THE PROBLEM
Each line in the entries that has the word "newcommand" has to be copied.

DATA FOR PROCESSING
----------
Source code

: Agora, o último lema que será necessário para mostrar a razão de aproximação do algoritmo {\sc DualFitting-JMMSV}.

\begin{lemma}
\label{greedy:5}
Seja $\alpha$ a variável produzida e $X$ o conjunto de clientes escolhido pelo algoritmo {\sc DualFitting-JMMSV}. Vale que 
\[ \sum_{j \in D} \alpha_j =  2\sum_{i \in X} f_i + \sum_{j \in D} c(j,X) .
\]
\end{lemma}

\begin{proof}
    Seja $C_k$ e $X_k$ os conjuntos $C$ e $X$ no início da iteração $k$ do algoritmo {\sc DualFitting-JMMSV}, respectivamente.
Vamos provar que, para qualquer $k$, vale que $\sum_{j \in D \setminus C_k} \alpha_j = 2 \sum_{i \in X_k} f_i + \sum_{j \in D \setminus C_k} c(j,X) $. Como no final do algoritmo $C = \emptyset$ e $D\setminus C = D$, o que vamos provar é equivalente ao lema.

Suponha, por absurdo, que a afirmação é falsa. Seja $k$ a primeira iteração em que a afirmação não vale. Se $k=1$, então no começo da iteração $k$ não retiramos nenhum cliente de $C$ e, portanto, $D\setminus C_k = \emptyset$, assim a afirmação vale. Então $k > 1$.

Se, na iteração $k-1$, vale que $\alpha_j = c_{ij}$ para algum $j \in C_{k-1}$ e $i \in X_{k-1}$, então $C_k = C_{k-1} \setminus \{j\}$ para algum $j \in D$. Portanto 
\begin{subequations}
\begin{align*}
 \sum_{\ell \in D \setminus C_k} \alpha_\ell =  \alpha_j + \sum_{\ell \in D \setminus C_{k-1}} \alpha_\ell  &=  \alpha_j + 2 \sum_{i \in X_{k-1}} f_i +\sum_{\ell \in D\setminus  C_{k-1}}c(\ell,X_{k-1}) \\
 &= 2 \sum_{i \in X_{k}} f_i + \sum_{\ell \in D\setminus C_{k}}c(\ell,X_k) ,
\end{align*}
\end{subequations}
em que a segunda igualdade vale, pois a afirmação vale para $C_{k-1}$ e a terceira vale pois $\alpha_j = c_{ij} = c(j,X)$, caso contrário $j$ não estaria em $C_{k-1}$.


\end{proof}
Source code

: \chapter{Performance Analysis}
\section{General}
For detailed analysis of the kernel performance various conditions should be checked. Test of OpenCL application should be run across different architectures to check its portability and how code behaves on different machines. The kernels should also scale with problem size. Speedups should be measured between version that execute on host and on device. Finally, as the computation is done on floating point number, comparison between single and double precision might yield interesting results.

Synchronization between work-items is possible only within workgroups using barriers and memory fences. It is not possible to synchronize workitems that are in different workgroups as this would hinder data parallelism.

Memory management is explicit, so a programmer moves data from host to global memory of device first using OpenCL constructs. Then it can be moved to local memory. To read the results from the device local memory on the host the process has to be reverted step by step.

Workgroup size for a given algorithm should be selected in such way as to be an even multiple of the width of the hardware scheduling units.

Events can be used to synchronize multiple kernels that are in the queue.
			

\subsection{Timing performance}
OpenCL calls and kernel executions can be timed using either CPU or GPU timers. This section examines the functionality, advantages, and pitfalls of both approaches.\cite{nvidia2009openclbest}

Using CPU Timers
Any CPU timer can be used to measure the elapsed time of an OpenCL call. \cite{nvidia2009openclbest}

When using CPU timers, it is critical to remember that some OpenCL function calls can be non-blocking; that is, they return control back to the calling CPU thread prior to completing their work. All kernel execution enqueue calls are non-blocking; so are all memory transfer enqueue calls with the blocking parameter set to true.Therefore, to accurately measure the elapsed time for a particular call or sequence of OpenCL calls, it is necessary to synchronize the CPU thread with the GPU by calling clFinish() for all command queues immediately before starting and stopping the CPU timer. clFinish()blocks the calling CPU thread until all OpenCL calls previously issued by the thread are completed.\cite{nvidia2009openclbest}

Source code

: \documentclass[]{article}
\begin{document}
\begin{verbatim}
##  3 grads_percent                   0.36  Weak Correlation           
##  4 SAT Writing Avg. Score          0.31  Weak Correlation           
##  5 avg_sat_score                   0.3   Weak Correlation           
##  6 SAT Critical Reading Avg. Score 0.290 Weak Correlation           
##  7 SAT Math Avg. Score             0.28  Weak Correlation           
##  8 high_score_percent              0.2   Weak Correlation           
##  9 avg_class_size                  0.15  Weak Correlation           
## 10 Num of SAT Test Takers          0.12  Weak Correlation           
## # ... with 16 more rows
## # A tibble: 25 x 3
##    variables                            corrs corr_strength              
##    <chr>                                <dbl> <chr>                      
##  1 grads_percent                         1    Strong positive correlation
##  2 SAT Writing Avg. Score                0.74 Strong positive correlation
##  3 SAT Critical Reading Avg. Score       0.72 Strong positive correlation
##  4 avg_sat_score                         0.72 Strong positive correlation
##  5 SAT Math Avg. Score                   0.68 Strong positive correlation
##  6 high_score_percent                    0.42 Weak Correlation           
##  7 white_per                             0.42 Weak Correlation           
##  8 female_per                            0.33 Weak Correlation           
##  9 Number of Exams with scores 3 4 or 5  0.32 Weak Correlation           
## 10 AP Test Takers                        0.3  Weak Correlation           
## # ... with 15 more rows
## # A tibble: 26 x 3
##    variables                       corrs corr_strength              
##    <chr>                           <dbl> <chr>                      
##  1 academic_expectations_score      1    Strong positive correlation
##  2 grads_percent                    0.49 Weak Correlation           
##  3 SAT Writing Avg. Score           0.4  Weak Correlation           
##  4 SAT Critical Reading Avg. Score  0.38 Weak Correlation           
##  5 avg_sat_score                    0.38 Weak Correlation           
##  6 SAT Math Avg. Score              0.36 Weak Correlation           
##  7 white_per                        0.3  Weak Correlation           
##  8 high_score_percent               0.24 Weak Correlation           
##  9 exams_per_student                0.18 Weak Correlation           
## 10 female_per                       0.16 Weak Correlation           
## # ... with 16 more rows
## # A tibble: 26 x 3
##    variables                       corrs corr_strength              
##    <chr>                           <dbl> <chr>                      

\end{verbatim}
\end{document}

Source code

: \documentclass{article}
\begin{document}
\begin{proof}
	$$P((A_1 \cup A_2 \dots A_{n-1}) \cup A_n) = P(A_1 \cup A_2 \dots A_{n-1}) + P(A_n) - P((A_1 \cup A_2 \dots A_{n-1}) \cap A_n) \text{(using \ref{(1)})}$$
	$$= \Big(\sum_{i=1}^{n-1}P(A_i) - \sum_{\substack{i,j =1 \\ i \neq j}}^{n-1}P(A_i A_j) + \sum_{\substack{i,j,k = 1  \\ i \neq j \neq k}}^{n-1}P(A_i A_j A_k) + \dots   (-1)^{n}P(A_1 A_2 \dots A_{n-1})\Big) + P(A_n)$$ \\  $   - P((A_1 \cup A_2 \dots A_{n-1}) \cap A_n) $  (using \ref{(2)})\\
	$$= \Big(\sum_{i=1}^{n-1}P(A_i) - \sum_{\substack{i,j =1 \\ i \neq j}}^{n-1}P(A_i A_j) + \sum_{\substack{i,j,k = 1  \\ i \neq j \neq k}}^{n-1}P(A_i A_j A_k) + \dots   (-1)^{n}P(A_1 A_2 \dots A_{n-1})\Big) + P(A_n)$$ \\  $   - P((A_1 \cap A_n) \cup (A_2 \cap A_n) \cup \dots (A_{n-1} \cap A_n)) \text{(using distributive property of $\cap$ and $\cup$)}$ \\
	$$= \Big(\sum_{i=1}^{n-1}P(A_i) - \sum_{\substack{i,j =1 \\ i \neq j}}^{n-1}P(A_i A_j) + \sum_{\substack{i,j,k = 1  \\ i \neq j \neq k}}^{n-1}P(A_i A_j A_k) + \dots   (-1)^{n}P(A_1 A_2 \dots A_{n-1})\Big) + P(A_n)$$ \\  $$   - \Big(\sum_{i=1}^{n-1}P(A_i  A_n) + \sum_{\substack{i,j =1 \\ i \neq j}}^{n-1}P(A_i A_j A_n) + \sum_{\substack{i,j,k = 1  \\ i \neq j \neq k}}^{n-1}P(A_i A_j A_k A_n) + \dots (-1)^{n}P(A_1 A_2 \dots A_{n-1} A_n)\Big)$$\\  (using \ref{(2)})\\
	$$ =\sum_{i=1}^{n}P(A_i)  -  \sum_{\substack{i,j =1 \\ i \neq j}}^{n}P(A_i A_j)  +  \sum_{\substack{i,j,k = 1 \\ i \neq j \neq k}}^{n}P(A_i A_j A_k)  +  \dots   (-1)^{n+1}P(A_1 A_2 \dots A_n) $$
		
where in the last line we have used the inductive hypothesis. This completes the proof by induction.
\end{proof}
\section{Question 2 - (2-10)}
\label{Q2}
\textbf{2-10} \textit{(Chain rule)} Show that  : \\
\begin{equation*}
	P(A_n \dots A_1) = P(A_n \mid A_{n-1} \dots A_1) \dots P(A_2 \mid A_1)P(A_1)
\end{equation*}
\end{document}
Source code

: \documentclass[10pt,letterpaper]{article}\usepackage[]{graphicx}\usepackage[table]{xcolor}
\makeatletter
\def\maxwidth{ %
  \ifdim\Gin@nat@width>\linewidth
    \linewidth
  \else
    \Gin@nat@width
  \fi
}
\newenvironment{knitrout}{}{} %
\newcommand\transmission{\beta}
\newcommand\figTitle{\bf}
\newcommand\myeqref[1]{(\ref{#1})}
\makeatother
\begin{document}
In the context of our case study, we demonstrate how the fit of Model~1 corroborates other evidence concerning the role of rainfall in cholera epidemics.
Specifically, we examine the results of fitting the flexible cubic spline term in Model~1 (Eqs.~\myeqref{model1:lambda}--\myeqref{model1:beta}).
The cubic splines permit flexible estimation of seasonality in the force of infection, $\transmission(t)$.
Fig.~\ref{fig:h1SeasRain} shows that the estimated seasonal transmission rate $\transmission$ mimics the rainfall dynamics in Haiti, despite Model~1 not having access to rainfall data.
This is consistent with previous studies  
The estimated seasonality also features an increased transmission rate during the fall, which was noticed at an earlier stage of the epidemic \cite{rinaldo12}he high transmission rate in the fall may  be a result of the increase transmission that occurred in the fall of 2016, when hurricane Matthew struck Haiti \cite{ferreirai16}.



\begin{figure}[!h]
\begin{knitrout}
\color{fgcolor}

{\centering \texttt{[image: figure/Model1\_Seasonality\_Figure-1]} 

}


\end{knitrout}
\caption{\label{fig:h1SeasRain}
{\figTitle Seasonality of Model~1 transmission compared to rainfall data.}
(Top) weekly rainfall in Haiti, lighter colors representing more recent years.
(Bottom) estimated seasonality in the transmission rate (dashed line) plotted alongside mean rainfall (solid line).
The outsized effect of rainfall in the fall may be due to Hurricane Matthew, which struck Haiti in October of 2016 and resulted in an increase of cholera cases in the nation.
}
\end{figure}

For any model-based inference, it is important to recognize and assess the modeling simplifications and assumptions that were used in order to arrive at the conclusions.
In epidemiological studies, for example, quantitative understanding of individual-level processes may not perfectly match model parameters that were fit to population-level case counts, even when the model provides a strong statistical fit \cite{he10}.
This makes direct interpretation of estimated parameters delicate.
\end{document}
----------
TASK RESPONSE
\newcommand\transmission{\beta}
\newcommand\figTitle{\bf}
\newcommand\myeqref[1]{(\ref{#1})}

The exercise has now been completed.